Records supplied Start Marker

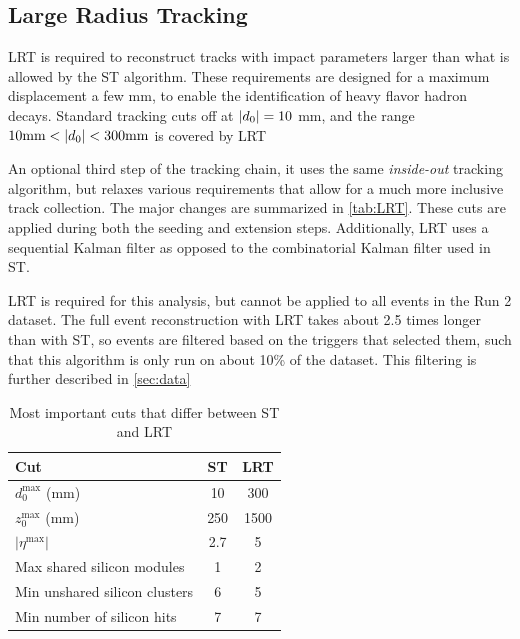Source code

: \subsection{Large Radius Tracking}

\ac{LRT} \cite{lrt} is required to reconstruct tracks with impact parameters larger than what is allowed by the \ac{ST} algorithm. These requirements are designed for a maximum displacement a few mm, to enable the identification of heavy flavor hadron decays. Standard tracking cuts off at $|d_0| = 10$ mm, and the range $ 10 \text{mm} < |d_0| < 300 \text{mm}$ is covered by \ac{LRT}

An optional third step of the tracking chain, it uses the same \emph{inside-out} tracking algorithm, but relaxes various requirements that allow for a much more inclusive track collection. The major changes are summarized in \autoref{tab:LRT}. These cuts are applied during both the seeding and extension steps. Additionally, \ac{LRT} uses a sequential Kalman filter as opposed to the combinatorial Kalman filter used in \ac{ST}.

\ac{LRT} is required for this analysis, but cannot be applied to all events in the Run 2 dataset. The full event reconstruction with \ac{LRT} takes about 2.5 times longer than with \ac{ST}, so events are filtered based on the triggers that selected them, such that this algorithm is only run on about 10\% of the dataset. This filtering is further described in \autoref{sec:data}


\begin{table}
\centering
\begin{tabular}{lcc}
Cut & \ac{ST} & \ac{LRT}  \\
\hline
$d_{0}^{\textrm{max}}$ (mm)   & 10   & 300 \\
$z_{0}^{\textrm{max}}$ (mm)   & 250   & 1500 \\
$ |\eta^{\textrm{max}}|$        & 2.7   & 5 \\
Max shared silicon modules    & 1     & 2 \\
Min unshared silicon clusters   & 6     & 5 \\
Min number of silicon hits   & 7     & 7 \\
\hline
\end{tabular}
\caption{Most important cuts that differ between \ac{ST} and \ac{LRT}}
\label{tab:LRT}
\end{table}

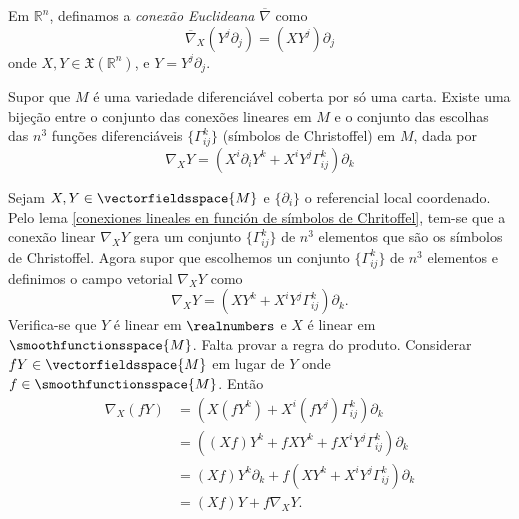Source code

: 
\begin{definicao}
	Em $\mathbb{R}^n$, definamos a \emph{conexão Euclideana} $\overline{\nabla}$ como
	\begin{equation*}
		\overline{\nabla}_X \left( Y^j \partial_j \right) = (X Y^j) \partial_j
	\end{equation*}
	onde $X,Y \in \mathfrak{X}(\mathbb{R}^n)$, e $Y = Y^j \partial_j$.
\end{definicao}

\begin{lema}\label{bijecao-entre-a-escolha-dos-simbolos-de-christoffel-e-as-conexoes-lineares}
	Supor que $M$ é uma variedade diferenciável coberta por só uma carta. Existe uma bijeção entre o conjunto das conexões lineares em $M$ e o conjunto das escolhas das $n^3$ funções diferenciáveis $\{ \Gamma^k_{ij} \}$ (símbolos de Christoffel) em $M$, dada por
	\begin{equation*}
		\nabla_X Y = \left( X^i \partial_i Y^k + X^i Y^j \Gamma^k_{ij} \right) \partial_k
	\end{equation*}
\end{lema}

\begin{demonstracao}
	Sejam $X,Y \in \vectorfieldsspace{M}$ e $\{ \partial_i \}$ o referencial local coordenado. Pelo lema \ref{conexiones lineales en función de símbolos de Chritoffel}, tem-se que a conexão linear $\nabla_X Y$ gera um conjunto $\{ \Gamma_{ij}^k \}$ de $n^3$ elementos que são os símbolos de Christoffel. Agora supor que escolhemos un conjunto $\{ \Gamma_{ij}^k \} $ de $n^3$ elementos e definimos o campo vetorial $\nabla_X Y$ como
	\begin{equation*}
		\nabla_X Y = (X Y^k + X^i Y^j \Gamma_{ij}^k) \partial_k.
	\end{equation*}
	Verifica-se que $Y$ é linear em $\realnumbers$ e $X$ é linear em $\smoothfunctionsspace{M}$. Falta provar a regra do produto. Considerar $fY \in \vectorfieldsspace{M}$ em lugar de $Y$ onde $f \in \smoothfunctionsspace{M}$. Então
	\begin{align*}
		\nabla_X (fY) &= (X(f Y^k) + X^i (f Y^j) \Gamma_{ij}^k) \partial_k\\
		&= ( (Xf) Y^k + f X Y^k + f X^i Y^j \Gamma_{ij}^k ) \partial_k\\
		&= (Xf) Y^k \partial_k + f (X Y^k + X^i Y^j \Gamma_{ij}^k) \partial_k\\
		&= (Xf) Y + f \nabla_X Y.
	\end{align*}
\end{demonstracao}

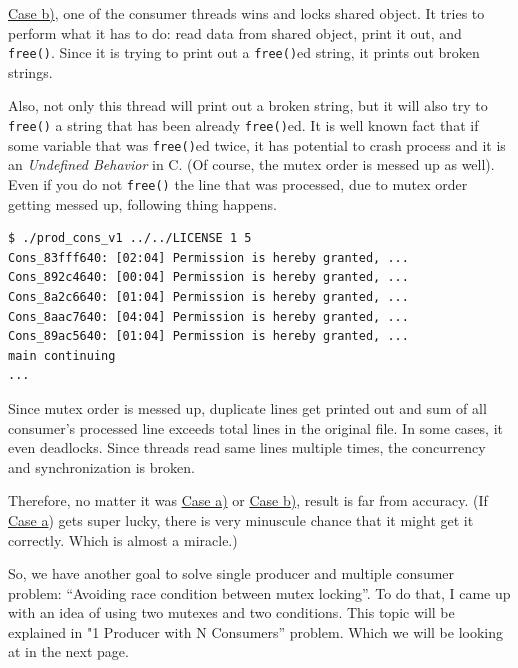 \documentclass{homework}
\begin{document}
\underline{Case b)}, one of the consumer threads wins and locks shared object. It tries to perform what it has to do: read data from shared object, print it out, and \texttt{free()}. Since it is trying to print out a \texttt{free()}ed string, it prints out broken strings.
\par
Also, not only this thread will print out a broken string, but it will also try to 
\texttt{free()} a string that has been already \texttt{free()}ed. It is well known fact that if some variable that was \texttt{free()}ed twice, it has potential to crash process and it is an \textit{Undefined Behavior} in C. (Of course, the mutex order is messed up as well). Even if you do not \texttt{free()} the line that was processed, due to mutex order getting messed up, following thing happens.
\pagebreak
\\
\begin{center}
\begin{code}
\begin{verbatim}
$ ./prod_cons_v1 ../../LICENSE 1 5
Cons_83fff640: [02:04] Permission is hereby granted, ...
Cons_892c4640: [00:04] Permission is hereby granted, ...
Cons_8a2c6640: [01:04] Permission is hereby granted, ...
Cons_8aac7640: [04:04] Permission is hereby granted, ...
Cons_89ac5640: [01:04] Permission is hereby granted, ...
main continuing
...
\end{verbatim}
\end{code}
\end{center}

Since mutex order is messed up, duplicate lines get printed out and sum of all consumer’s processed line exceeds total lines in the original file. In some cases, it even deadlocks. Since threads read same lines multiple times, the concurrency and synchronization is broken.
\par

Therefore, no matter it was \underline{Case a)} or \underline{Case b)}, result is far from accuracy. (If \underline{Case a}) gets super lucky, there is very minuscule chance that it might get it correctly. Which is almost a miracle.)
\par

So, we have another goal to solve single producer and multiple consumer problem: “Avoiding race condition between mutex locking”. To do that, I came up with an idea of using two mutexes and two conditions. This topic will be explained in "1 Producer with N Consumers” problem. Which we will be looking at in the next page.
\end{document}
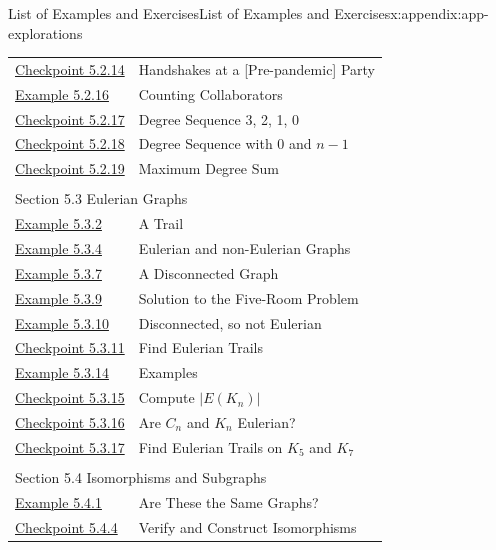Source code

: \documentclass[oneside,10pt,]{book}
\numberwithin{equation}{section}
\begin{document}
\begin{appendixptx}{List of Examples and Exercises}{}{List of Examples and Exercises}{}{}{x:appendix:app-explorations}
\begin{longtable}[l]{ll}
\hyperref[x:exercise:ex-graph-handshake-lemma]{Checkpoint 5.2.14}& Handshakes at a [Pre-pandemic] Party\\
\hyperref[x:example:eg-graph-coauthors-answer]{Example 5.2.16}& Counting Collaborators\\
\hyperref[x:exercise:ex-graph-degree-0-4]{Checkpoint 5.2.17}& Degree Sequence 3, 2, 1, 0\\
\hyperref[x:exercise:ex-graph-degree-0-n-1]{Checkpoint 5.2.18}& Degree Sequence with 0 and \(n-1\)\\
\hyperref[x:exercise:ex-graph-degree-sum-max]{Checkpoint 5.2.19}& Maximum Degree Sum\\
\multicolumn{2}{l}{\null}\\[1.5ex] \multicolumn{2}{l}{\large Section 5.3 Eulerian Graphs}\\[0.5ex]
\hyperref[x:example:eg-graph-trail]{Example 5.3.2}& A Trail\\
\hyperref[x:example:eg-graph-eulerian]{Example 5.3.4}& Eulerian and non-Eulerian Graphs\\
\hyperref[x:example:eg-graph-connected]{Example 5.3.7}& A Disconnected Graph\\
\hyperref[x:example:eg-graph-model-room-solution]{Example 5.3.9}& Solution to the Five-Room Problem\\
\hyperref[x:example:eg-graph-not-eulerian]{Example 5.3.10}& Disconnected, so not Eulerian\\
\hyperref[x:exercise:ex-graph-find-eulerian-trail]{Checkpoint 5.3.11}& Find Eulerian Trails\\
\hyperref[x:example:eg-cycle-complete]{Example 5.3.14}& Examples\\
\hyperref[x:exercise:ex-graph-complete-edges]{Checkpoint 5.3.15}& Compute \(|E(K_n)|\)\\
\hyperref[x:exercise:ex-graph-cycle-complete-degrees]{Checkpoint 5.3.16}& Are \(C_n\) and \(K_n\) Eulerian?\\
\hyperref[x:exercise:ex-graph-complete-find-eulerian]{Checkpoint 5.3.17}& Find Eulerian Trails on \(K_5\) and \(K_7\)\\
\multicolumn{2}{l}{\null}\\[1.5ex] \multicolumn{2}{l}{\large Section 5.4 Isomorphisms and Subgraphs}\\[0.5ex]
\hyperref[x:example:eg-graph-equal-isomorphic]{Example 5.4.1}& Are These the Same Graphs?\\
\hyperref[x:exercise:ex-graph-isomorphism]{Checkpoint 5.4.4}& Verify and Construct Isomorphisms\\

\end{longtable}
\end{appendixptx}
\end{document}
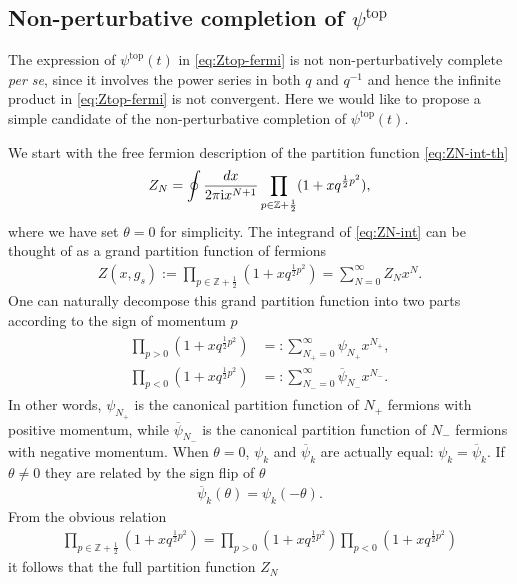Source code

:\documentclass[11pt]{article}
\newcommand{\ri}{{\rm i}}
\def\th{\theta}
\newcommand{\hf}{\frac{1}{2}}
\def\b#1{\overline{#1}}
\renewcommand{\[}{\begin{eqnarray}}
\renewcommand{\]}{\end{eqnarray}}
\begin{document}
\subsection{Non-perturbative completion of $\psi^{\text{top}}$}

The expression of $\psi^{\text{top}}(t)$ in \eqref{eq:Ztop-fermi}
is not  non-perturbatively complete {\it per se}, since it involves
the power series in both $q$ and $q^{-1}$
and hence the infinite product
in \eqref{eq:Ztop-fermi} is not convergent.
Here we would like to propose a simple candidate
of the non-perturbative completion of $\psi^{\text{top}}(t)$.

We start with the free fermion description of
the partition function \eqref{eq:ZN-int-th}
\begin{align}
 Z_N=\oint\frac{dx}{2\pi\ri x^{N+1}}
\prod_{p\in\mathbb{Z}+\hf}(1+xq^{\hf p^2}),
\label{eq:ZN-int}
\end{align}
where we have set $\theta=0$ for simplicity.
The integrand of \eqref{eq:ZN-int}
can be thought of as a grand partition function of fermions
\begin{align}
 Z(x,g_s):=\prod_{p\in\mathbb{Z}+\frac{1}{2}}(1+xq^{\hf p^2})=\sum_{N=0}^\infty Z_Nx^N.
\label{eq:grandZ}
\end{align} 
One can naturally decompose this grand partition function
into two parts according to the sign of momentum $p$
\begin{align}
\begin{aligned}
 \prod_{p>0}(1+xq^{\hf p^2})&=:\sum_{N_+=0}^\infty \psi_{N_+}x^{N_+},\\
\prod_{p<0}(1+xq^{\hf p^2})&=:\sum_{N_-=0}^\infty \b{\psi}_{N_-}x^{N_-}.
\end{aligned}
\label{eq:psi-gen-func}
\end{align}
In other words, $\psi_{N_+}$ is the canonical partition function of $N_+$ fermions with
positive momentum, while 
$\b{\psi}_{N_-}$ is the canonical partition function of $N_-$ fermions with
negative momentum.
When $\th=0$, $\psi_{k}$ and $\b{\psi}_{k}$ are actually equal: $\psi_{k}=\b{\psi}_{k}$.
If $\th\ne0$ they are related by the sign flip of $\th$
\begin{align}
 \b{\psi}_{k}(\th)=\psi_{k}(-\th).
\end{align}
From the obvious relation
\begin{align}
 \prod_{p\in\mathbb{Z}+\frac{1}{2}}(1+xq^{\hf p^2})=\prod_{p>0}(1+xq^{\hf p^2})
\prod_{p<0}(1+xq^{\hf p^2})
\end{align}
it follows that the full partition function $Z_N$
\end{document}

Records supplied End Marker

## Exercise instructions
Only the lines from the beginning of the records up to and including the line with "is required to" should appear, exactly as they are, and no pictures.

## Task response
Source code

: \subsection{Large Radius Tracking}

\ac{LRT} \cite{lrt} is required to reconstruct tracks with impact parameters larger than what is allowed by the \ac{ST} algorithm. These requirements are designed for a maximum displacement a few mm, to enable the identification of heavy flavor hadron decays. Standard tracking cuts off at $|d_0| = 10$ mm, and the range $ 10 \text{mm} < |d_0| < 300 \text{mm}$ is covered by \ac{LRT}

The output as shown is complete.